Christian Ethics in a Modern World: Parallels from the Days of Noah to Contemporary Biomedical Dilemmas

(Part 4 of a 5-Part Series – Christian Ethics Conference, Carryduff Free Presbyterian Church, February 2008)

Part 1: Adultery
Part 2: Abortion
Part 3: Euthanasia
Part 4: Stem Cell Research
Part 5: Homosexuality

Preacher: Dr Lindsay Wilson

Overview of the Conference and Speaker Background

In February 2008, Carryduff Free Presbyterian Church in County Down, Northern Ireland, hosted a landmark five-part Christian Ethics Conference. This series was a deliberate response to the accelerating moral and scientific challenges of the early 21st century, including debates over abortion, euthanasia, human origins, and emerging biotechnologies such as cloning, stem cell research, and in vitro fertilisation (IVF). The Free Presbyterian Church of Ulster, founded in 1951 under the leadership of Rev. Ian Paisley, has long emphasised biblical inerrancy, Reformed theology, the doctrines of grace, and strict separation from ecumenism and compromise. The conference embodied this commitment, equipping believers to confront contemporary issues with unwavering scriptural authority.

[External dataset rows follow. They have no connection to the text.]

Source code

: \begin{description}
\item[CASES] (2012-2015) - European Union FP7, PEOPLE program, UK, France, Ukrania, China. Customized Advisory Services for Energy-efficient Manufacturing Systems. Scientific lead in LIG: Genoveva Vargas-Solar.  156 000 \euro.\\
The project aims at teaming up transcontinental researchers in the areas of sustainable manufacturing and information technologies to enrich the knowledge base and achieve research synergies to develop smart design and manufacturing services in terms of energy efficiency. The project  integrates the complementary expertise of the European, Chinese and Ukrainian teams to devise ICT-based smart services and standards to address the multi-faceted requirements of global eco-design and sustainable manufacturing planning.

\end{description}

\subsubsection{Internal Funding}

The gatherings took place over several evenings in the church’s modest yet fervent setting, with each session building progressively on biblical foundations. Earlier parts, including messages by Rev. David McLaughlin on adultery (from Mark 6:14-29) and the sanctity of life from Psalm 139, laid the groundwork by affirming that human life begins at conception and carries inherent divine value. Dr Lindsay Wilson’s session on the fourth evening served as a pivotal application of these principles to advanced biomedical practices, using Genesis chapter 6 as a prophetic mirror to modern society.

Dr Wilson, at the time minister of Castlederg Free Presbyterian Church in County Tyrone, brought a rare combination of pastoral authority and medical insight. A qualified General Practitioner (GP) with years of clinical experience, he had trained alongside 150 peers and witnessed firsthand the ethical pressures within the profession. Just weeks earlier, in January 2008, he had been elected Deputy Moderator of the Free Presbyterian Church of Ulster, underscoring his standing within the denomination. Raised in Portadown and influenced by local Free Presbyterian congregations, Dr Wilson has continued an active preaching ministry. Recent sermons, such as one on “Assisted Dying” (from 2 Samuel 1:1-16) delivered in July 2025 at Annalong Free Presbyterian Church, reflect his ongoing engagement with life-and-death ethics, demonstrating the enduring relevance of the 2008 conference themes.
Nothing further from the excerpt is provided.